In the Nobel Prize press release I have criticized, there is a link to some speech given describing the 2024 award for the Nobel Prize in Medicine and Physiology.  The speech gives us a very clumsy analogy in which the construction of a cell is compared to the performance of some symphony, and individual genes are compared to instrument players. The analogy is inappropriate because musicians work with a musical score exactly specifying how a symphony should sound, but DNA and its genes are nothing like a specification of any cell or any organ or any adult body. We read this:

"MicroRNAs are conductors with a special ability. Instead of passionately making gestures to either amplify or dampen music intensity, microRNAs tell musicians only when to quiet down or take a break. ‘You there, play softer! You, take a break!’ "

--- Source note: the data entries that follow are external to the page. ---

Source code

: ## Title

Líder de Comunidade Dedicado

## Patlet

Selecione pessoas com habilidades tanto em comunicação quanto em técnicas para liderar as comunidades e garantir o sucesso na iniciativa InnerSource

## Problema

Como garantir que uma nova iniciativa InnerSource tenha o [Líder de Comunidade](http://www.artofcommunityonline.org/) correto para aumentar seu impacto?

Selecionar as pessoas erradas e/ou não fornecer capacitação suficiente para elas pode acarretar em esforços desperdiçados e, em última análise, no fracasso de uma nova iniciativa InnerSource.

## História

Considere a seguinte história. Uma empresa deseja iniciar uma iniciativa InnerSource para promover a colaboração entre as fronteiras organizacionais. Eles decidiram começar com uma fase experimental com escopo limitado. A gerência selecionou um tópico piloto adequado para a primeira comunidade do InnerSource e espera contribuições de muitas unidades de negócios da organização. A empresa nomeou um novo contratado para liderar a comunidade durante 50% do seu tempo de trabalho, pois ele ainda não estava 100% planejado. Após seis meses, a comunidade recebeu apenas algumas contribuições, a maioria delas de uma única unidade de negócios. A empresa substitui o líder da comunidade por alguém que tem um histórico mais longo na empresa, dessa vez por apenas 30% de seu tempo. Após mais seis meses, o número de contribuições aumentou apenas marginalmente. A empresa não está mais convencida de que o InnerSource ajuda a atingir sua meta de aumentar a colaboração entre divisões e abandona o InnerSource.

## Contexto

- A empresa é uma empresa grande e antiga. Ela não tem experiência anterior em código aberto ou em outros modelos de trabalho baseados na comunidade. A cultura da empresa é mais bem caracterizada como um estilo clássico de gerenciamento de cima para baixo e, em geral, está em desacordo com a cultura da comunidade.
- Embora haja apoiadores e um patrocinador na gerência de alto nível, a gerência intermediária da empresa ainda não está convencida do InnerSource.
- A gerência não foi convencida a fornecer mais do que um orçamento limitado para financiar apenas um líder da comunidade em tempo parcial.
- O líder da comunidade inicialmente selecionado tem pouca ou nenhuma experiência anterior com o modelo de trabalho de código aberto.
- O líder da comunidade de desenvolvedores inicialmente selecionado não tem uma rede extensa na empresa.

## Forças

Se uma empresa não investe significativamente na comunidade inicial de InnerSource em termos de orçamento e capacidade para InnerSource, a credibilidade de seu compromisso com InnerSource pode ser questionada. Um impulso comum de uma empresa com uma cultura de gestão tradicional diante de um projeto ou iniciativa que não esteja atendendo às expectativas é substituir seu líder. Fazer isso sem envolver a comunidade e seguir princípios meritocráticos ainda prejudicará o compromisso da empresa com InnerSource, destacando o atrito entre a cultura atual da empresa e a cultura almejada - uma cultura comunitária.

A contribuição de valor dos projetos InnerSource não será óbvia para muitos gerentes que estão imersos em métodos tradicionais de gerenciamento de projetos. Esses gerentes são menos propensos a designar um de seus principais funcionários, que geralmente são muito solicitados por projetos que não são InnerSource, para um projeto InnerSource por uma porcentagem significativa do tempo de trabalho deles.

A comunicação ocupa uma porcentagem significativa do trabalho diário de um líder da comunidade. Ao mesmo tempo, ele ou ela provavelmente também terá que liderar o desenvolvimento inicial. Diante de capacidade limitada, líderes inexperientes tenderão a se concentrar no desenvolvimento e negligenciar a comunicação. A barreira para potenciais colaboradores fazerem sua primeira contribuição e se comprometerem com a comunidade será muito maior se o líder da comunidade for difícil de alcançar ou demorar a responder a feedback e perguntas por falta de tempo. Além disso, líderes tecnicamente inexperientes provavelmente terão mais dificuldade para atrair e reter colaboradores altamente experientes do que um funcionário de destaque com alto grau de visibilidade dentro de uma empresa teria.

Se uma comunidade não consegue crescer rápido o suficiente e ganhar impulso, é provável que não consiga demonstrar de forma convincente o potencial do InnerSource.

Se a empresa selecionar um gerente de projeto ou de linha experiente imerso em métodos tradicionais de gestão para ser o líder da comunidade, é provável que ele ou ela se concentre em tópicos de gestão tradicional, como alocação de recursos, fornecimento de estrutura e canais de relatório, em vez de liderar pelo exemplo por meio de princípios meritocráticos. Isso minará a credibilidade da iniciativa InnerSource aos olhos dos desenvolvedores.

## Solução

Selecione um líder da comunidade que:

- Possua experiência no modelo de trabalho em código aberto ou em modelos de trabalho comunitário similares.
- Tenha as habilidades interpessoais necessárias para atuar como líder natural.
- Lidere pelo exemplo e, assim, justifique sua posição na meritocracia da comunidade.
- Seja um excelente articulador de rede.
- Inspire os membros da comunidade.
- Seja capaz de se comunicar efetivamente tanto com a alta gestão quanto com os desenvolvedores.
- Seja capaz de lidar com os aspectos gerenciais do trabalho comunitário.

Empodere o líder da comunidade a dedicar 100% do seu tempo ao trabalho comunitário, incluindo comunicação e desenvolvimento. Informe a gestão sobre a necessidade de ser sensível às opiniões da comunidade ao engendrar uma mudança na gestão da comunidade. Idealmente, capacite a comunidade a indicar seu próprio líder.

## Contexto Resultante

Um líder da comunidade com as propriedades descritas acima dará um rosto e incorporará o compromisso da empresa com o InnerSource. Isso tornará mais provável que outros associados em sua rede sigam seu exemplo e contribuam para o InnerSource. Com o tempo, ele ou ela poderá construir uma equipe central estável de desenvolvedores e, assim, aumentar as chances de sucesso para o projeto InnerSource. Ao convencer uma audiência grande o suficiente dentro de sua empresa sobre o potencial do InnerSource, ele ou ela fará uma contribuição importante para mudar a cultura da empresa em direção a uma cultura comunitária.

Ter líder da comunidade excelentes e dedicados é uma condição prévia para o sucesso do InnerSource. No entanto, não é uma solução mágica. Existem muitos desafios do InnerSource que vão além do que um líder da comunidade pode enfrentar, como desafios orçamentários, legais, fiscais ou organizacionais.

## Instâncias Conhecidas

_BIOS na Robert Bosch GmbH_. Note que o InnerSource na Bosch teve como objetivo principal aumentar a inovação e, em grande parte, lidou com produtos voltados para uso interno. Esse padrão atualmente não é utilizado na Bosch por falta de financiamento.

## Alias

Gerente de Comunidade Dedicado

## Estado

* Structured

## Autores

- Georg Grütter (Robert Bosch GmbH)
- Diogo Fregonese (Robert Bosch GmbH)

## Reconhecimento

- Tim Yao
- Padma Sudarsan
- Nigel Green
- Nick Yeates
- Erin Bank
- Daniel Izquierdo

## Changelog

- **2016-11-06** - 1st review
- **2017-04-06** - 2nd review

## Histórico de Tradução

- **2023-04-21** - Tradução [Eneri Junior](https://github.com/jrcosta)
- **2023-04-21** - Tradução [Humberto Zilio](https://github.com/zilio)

It's obvious from this analogy that individual MicroRNAs are mere "bit players" or minor cogs in the gigantically complicated process by which enormously organized cells are originated and vastly organized organism bodies are constructed. The awarded discovery merely involves finding one piece in a gigantic jigsaw puzzle which has almost all of its pieces still undiscovered, as illustrated in the visual below. 

current state of developmental biology
 
In many of these cases that are hailed as progress in understanding things, there may be no real progress at all, but just some explanatory "robbing Peter to pay Paul." For example, let us suppose that there is some gene which has its rate of expression slowed down at some particular point in some type of cell. Let us suppose that someone postulates that this occurred because some microRNA sent a message at some point telling the gene  to slow down.  That's just a mere speck of explanatory progress. We've simply gone from "how did the gene know to slow down at this particular time in this particular cell?" to the equally great mystery of "how did the microRNA know that it should signal the gene to slow down at this particular time in this particular cell?"  The problem is that DNA has no actual specification of cells or the organelles that make up cells. So from a mechanistic or reductionist standpoint, none of these chemicals should know anything about what it should be doing at a particular time to help achieve some grand result such as the construction of a particular type of vastly organized cell, or its placement in the correct position in a human body.